LISTED ENTRIES Block Start

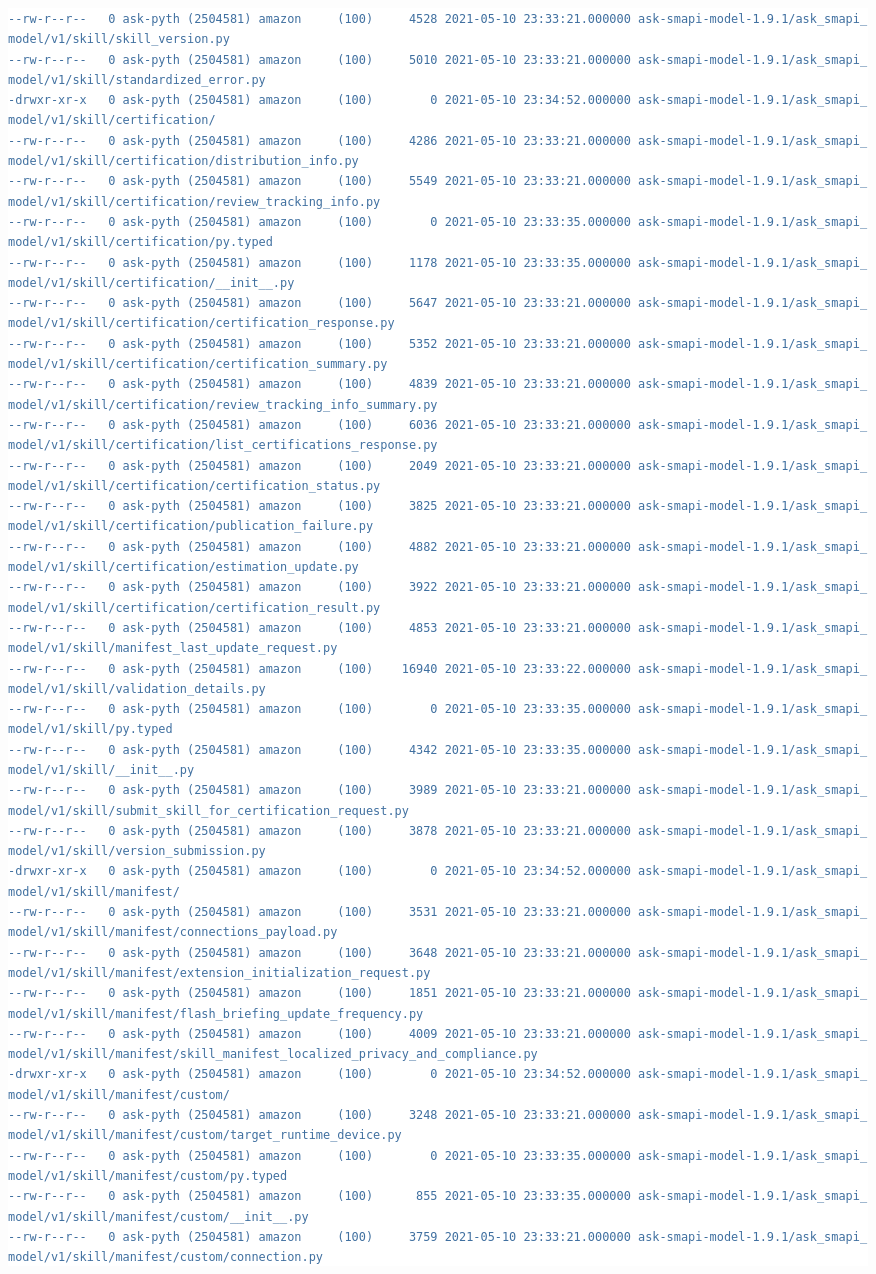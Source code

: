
 ```diff
--rw-r--r--   0 ask-pyth (2504581) amazon     (100)     4528 2021-05-10 23:33:21.000000 ask-smapi-model-1.9.1/ask_smapi_model/v1/skill/skill_version.py
--rw-r--r--   0 ask-pyth (2504581) amazon     (100)     5010 2021-05-10 23:33:21.000000 ask-smapi-model-1.9.1/ask_smapi_model/v1/skill/standardized_error.py
-drwxr-xr-x   0 ask-pyth (2504581) amazon     (100)        0 2021-05-10 23:34:52.000000 ask-smapi-model-1.9.1/ask_smapi_model/v1/skill/certification/
--rw-r--r--   0 ask-pyth (2504581) amazon     (100)     4286 2021-05-10 23:33:21.000000 ask-smapi-model-1.9.1/ask_smapi_model/v1/skill/certification/distribution_info.py
--rw-r--r--   0 ask-pyth (2504581) amazon     (100)     5549 2021-05-10 23:33:21.000000 ask-smapi-model-1.9.1/ask_smapi_model/v1/skill/certification/review_tracking_info.py
--rw-r--r--   0 ask-pyth (2504581) amazon     (100)        0 2021-05-10 23:33:35.000000 ask-smapi-model-1.9.1/ask_smapi_model/v1/skill/certification/py.typed
--rw-r--r--   0 ask-pyth (2504581) amazon     (100)     1178 2021-05-10 23:33:35.000000 ask-smapi-model-1.9.1/ask_smapi_model/v1/skill/certification/__init__.py
--rw-r--r--   0 ask-pyth (2504581) amazon     (100)     5647 2021-05-10 23:33:21.000000 ask-smapi-model-1.9.1/ask_smapi_model/v1/skill/certification/certification_response.py
--rw-r--r--   0 ask-pyth (2504581) amazon     (100)     5352 2021-05-10 23:33:21.000000 ask-smapi-model-1.9.1/ask_smapi_model/v1/skill/certification/certification_summary.py
--rw-r--r--   0 ask-pyth (2504581) amazon     (100)     4839 2021-05-10 23:33:21.000000 ask-smapi-model-1.9.1/ask_smapi_model/v1/skill/certification/review_tracking_info_summary.py
--rw-r--r--   0 ask-pyth (2504581) amazon     (100)     6036 2021-05-10 23:33:21.000000 ask-smapi-model-1.9.1/ask_smapi_model/v1/skill/certification/list_certifications_response.py
--rw-r--r--   0 ask-pyth (2504581) amazon     (100)     2049 2021-05-10 23:33:21.000000 ask-smapi-model-1.9.1/ask_smapi_model/v1/skill/certification/certification_status.py
--rw-r--r--   0 ask-pyth (2504581) amazon     (100)     3825 2021-05-10 23:33:21.000000 ask-smapi-model-1.9.1/ask_smapi_model/v1/skill/certification/publication_failure.py
--rw-r--r--   0 ask-pyth (2504581) amazon     (100)     4882 2021-05-10 23:33:21.000000 ask-smapi-model-1.9.1/ask_smapi_model/v1/skill/certification/estimation_update.py
--rw-r--r--   0 ask-pyth (2504581) amazon     (100)     3922 2021-05-10 23:33:21.000000 ask-smapi-model-1.9.1/ask_smapi_model/v1/skill/certification/certification_result.py
--rw-r--r--   0 ask-pyth (2504581) amazon     (100)     4853 2021-05-10 23:33:21.000000 ask-smapi-model-1.9.1/ask_smapi_model/v1/skill/manifest_last_update_request.py
--rw-r--r--   0 ask-pyth (2504581) amazon     (100)    16940 2021-05-10 23:33:22.000000 ask-smapi-model-1.9.1/ask_smapi_model/v1/skill/validation_details.py
--rw-r--r--   0 ask-pyth (2504581) amazon     (100)        0 2021-05-10 23:33:35.000000 ask-smapi-model-1.9.1/ask_smapi_model/v1/skill/py.typed
--rw-r--r--   0 ask-pyth (2504581) amazon     (100)     4342 2021-05-10 23:33:35.000000 ask-smapi-model-1.9.1/ask_smapi_model/v1/skill/__init__.py
--rw-r--r--   0 ask-pyth (2504581) amazon     (100)     3989 2021-05-10 23:33:21.000000 ask-smapi-model-1.9.1/ask_smapi_model/v1/skill/submit_skill_for_certification_request.py
--rw-r--r--   0 ask-pyth (2504581) amazon     (100)     3878 2021-05-10 23:33:21.000000 ask-smapi-model-1.9.1/ask_smapi_model/v1/skill/version_submission.py
-drwxr-xr-x   0 ask-pyth (2504581) amazon     (100)        0 2021-05-10 23:34:52.000000 ask-smapi-model-1.9.1/ask_smapi_model/v1/skill/manifest/
--rw-r--r--   0 ask-pyth (2504581) amazon     (100)     3531 2021-05-10 23:33:21.000000 ask-smapi-model-1.9.1/ask_smapi_model/v1/skill/manifest/connections_payload.py
--rw-r--r--   0 ask-pyth (2504581) amazon     (100)     3648 2021-05-10 23:33:21.000000 ask-smapi-model-1.9.1/ask_smapi_model/v1/skill/manifest/extension_initialization_request.py
--rw-r--r--   0 ask-pyth (2504581) amazon     (100)     1851 2021-05-10 23:33:21.000000 ask-smapi-model-1.9.1/ask_smapi_model/v1/skill/manifest/flash_briefing_update_frequency.py
--rw-r--r--   0 ask-pyth (2504581) amazon     (100)     4009 2021-05-10 23:33:21.000000 ask-smapi-model-1.9.1/ask_smapi_model/v1/skill/manifest/skill_manifest_localized_privacy_and_compliance.py
-drwxr-xr-x   0 ask-pyth (2504581) amazon     (100)        0 2021-05-10 23:34:52.000000 ask-smapi-model-1.9.1/ask_smapi_model/v1/skill/manifest/custom/
--rw-r--r--   0 ask-pyth (2504581) amazon     (100)     3248 2021-05-10 23:33:21.000000 ask-smapi-model-1.9.1/ask_smapi_model/v1/skill/manifest/custom/target_runtime_device.py
--rw-r--r--   0 ask-pyth (2504581) amazon     (100)        0 2021-05-10 23:33:35.000000 ask-smapi-model-1.9.1/ask_smapi_model/v1/skill/manifest/custom/py.typed
--rw-r--r--   0 ask-pyth (2504581) amazon     (100)      855 2021-05-10 23:33:35.000000 ask-smapi-model-1.9.1/ask_smapi_model/v1/skill/manifest/custom/__init__.py
--rw-r--r--   0 ask-pyth (2504581) amazon     (100)     3759 2021-05-10 23:33:21.000000 ask-smapi-model-1.9.1/ask_smapi_model/v1/skill/manifest/custom/connection.py
```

LISTED ENTRIES Block End

Locate the word "typed" in the data above. Copy every line carrying it.

- **WRITTEN RESPONSE**:
--rw-r--r--   0 ask-pyth (2504581) amazon     (100)        0 2021-05-10 23:33:35.000000 ask-smapi-model-1.9.1/ask_smapi_model/v1/skill/certification/py.typed
--rw-r--r--   0 ask-pyth (2504581) amazon     (100)        0 2021-05-10 23:33:35.000000 ask-smapi-model-1.9.1/ask_smapi_model/v1/skill/py.typed
--rw-r--r--   0 ask-pyth (2504581) amazon     (100)        0 2021-05-10 23:33:35.000000 ask-smapi-model-1.9.1/ask_smapi_model/v1/skill/manifest/custom/py.typed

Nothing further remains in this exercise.